Recently, I stumbled across a sermon series by Bill Hybels, called "Simplify." I listened to it, thinking all the while it was going to be full of useful advice on how to simplify our lives... pretty obvious, right? He talks about simplifying finances, simplifying your schedule, simplifying your job, and so forth. For the most part, I was right.
Except that in one of the messages, he says something to the effect of "Don't ask what you should do; ask who do I want to become? And when you schedule your life around that idea, the rest will fall into place."
I can't really explain why, but that little question made me stop and think. What is it that I want to become? Why am I wasting time on doing things that have nothing to do with what I need to be? Why do I do those things?
His talks of calendars and tithing didn't phase me: I already do those things. I fail horribly at using calendars in general, but you know... I have one. But simplifying my soul was something that I hadn't really given much thought. Simplifying my mind is darn near impossible, and there is no such thing as spiritual Ritalin.
The best way to become something is to work exclusively on that thing, until you achieve it. But what is it that I want to be? Once upon a time, I wanted to be a world-famous musician that toured everywhere, and wrote music that impacted people's lives. I wanted to write a game-changing novel that redefined the spec-fiction genre. I wanted to deeply touch people with the gifts that God gave me.
Except that I wasn't. Oh, I'm well aware of it... for better or worse, I am glaringly aware of my shortcomings as a writer and musician. But I was missing the whole point. I was still focused on what I wanted to do, instead of what kind of person I wanted to become.

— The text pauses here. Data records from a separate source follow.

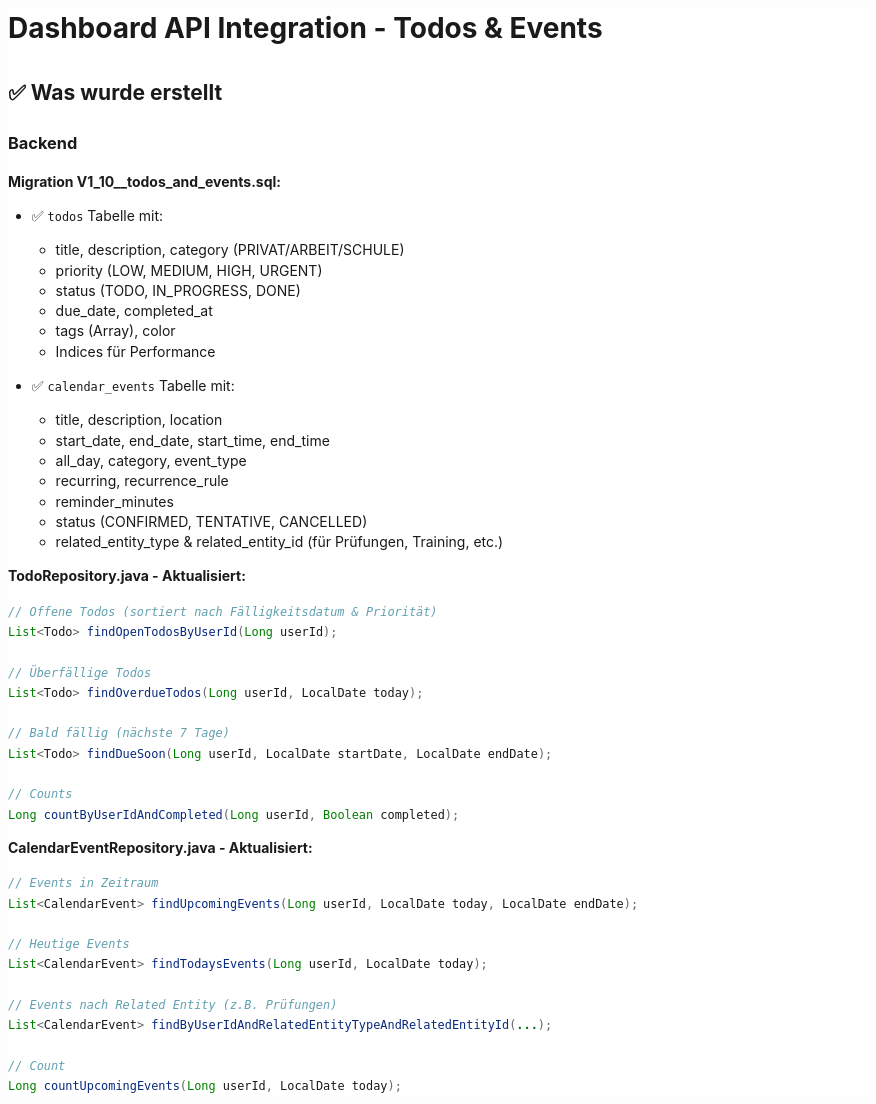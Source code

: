 # Dashboard API Integration - Todos & Events

## ✅ Was wurde erstellt

### Backend

**Migration V1_10__todos_and_events.sql:**
- ✅ `todos` Tabelle mit:
  - title, description, category (PRIVAT/ARBEIT/SCHULE)
  - priority (LOW, MEDIUM, HIGH, URGENT)
  - status (TODO, IN_PROGRESS, DONE)
  - due_date, completed_at
  - tags (Array), color
  - Indices für Performance

- ✅ `calendar_events` Tabelle mit:
  - title, description, location
  - start_date, end_date, start_time, end_time
  - all_day, category, event_type
  - recurring, recurrence_rule
  - reminder_minutes
  - status (CONFIRMED, TENTATIVE, CANCELLED)
  - related_entity_type & related_entity_id (für Prüfungen, Training, etc.)

**TodoRepository.java - Aktualisiert:**
```java
// Offene Todos (sortiert nach Fälligkeitsdatum & Priorität)
List<Todo> findOpenTodosByUserId(Long userId);

// Überfällige Todos
List<Todo> findOverdueTodos(Long userId, LocalDate today);

// Bald fällig (nächste 7 Tage)
List<Todo> findDueSoon(Long userId, LocalDate startDate, LocalDate endDate);

// Counts
Long countByUserIdAndCompleted(Long userId, Boolean completed);
```

**CalendarEventRepository.java - Aktualisiert:**
```java
// Events in Zeitraum
List<CalendarEvent> findUpcomingEvents(Long userId, LocalDate today, LocalDate endDate);

// Heutige Events
List<CalendarEvent> findTodaysEvents(Long userId, LocalDate today);

// Events nach Related Entity (z.B. Prüfungen)
List<CalendarEvent> findByUserIdAndRelatedEntityTypeAndRelatedEntityId(...);

// Count
Long countUpcomingEvents(Long userId, LocalDate today);
```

Who do I want to be? What kind of person do I want to be?
I want to be kind. Wise. Thorough. Thoughtful. Cheerful. Generous. Helpful. Excited about life and what God is doing all around me.
So why haven't I filled my life with things that will let me achieve these goals? In all honesty, God isn't as much concerned with what we do, as much as how we do it. I may only be a simple technical writer, but am I cheerful? Am I generous? Thankful?
Sadly, if I hold myself to scrutiny in the mirror, I fall short... very short. I am not nearly as generous and kind as I want to be. I'm not nearly as wise as my wife needs me to be. Not nearly as forgiving as my kids need me to be. And patient? Pfah. Nowhere close. And the answer is, I have taken my freedom in Christ for granted.
This reveals to me two things: 1. God is where all these good things come from, and if I try to be them on my own, I will continue to fail. And 2. I need to live my life in a manner that leads me in that direction, and remove distractions that keep me away. It's not going to happen by me feeling sorry about it. Not going to happen by me saying "I'm just going to be spiritually fulfilled from now on!" Remember: there is no spiritual Ritalin.
No, these kinds of things are only tapped from the unending source: God the Father. Through the Spirit, God gives me the ability to become all those things. But they're only usable to me if I am walking in the right direction. That's not to say they have anything to do with my will! But God is not going to force Himself upon me, I must choose to follow Him and daily ask for my portion of humility and grace. I know God's grace is not dependent on me, and yet for me to utilize it, I must humble myself and accept it for what it is. To become wise, I must apply God's grace generously to my worldly self on a daily basis.
Only then will I become the man that God wants me to be. Only then will I be able to do what I want to do.
Only then will I become who I know I am.